Les communes qui ont été les premières à mettre en oeuvre la réforme étaient, pour la plupart, déjà engagées dans une démarche éducative et partenariale, dans le cadre des CEL, des contrats enfance jeunesse ou des contrats urbains de cohésion sociale (CUCS). Parmi les conditions de réussite de la réforme, il convient ainsi de citer l'ancienneté des partenariats existants et le développement d'une politique organisée, notamment d'un projet éducatif local (PEL) qui prenait la suite de dispositifs antérieurs. L'ambition est de favoriser l'implication des familles, la mise en place d'une politique d'éducation et de prévention et l'accès à des activités socio-culturelles et de loisirs hors temps scolaire. Le cas spécifique des petites communes a fait l'objet d'une attention particulière : bénéficiant de faibles ressources humaines, elles ont pu disposer d'un accompagnement dédié à partir de questionnaires, permettant de préciser les besoins et les actions de formation en lien avec les CAF et les services de l'éducation nationale, ainsi que pour la diffusion d'outils. L'enquête de l'Association des maires de France (AMF) présentée en novembre 2013 précise d'ailleurs que, pour l'élaboration des PEDT, 54 % des communes se sont appuyées sur ce document existant, dont 23 % sur un PEL et 15 % sur un contrat enfance jeunesse, associant communes et CAF autour d'engagements réciproques.

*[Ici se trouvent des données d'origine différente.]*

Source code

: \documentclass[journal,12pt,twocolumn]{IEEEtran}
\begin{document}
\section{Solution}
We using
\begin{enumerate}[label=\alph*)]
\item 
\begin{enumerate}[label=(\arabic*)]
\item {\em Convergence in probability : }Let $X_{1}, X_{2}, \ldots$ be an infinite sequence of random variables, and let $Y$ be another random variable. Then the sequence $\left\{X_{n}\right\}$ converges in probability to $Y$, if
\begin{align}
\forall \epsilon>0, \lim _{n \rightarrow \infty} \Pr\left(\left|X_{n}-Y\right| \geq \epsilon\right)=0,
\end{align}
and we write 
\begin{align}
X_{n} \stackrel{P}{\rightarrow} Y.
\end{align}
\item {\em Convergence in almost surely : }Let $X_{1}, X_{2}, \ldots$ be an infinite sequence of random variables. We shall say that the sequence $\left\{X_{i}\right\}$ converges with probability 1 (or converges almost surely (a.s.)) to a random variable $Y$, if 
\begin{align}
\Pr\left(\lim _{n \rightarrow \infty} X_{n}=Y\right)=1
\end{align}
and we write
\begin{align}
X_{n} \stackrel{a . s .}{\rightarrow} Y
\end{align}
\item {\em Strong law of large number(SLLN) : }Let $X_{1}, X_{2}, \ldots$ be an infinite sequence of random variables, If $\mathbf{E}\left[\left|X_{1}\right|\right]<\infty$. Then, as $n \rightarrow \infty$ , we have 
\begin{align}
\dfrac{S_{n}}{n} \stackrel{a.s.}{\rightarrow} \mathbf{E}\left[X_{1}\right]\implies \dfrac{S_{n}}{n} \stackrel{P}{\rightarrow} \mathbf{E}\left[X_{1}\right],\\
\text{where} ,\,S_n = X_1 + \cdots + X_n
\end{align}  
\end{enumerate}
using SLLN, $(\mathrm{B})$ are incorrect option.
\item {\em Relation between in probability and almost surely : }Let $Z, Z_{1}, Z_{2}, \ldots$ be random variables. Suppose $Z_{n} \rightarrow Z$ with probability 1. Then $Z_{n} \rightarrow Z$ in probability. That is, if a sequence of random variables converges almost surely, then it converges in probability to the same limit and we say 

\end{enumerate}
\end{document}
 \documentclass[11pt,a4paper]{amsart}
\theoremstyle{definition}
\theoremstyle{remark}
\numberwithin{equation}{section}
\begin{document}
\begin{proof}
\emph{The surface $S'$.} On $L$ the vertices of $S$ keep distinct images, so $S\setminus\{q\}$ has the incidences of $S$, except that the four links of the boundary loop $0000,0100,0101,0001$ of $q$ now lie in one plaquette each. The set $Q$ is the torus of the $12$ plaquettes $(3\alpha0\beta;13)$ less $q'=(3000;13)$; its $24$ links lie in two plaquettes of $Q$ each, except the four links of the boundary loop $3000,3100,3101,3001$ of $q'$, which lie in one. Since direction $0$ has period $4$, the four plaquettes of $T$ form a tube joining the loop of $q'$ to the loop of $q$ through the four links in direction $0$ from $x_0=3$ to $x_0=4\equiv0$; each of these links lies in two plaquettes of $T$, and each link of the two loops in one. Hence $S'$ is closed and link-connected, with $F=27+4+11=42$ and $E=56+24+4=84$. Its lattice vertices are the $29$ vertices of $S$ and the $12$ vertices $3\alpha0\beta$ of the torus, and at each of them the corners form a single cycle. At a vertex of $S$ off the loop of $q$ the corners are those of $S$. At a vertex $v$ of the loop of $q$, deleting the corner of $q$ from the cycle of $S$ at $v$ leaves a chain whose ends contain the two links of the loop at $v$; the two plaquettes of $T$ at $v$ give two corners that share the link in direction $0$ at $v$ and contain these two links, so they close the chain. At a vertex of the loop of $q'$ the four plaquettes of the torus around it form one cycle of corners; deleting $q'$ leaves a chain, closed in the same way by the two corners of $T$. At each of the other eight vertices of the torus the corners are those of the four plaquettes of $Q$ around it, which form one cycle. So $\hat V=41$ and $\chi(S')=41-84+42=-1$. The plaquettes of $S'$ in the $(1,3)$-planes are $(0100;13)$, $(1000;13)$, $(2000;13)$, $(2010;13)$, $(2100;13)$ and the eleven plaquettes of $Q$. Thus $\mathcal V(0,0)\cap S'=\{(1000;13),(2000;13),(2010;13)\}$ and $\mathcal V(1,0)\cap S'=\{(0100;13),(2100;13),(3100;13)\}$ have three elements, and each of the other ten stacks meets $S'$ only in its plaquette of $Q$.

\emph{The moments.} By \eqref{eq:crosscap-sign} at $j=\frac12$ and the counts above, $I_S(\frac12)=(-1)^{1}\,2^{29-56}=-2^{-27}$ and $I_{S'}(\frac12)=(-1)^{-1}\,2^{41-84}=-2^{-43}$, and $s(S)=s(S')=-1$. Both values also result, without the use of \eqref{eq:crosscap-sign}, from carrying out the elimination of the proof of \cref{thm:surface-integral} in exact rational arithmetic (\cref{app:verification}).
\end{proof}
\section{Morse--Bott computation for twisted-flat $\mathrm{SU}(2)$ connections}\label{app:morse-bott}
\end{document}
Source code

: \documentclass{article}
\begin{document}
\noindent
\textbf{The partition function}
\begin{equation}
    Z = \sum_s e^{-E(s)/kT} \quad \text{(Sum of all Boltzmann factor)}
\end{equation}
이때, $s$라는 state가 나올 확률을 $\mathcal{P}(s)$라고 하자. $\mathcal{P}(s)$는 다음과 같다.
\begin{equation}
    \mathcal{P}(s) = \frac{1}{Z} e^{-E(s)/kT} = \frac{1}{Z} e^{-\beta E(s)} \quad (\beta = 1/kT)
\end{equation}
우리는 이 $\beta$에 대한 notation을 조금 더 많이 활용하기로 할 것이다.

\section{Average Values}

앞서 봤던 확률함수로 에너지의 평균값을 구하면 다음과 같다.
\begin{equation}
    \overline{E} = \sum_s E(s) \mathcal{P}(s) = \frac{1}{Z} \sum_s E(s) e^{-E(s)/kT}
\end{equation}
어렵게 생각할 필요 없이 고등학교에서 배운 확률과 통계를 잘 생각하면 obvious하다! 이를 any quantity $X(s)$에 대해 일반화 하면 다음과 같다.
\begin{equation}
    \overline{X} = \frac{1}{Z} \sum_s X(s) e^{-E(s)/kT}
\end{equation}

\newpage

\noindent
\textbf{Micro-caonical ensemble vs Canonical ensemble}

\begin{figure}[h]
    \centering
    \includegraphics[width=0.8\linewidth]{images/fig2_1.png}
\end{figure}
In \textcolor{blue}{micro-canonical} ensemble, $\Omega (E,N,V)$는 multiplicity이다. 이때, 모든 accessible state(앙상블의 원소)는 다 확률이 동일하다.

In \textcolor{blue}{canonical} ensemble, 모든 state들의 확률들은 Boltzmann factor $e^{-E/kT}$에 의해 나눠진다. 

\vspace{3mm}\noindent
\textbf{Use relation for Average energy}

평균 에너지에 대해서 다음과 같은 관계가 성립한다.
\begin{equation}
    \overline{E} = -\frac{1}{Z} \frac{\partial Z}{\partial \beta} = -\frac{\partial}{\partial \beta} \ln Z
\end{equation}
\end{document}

Les difficultés apparues concernaient essentiellement la réglementation de la protection des mineurs et une mauvaise compréhension par ses acteurs de la réforme, et probablement des émetteurs de prescription que nous sommes. Si la règlementation a pu paraître contraignante, son objectif est double : la protection des mineurs accueillis et la qualité éducative. Elle offre donc une garantie pour tous, enfants, familles, animateurs et collectivités territoriales. Le code de l'action sociale et des familles définit un cadre règlementaire spécifique pour organiser ces accueils, en termes de taux d'encadrement, de qualification des personnels et d'existence d'un projet éducatif se déclinant en un projet pédagogique pour le directeur de l'accueil. Compte tenu des spécificités de ce type d'accueil, la règlementation avait déjà prévu un encadrement allégé par rapport aux accueils de loisirs extrascolaires, à raison d'un animateur pour 10 enfants de moins de 6 ans et d'un animateur pour 14 mineurs de plus de 6 ans, au lieu de un pour 8 et un pour 12 en extrascolaire. L'allègement de l'encadrement réglementaire s'est poursuivi à l'occasion de la réforme, pour accompagner l'augmentation prévisible de la fréquentation. Pendant les 3 heures libérées, à raison d'une fréquentation comprise entre 70 % et 80 %, le décret du 2 août 2013 a réduit le taux d'encadrement minimal de ces structures pour toutes les heures de l'accueil périscolaire de loisirs, le matin, le midi et le soir : un animateur pour 14 mineurs de moins de 6 ans, et un animateur pour 18 mineurs de plus de 6 ans. De même, l'arrêté du 12 décembre 2013 prévoit de déroger en cas de difficultés manifestes de recrutement pour une durée ne pouvant excéder douze mois à l'obligation de qualification professionnelle pour diriger un accueil de loisirs périscolaires. Une personne titulaire du brevet d'aptitude aux fonctions de directeur (BAFD) en accueil collectif de mineurs pourra ainsi exercer ses fonctions au sein de ces accueils. Au niveau local, ce sont les directions départementales de la cohésion sociale (DDCS) impliquées dans la réforme qui travaillent sur ces questions et accompagnent les communes par leurs conseils. S'agissant de la formation, un projet de circulaire est en cours de rédaction pour favoriser l'adéquation des formations aux besoins et préparer la rentrée prochaine.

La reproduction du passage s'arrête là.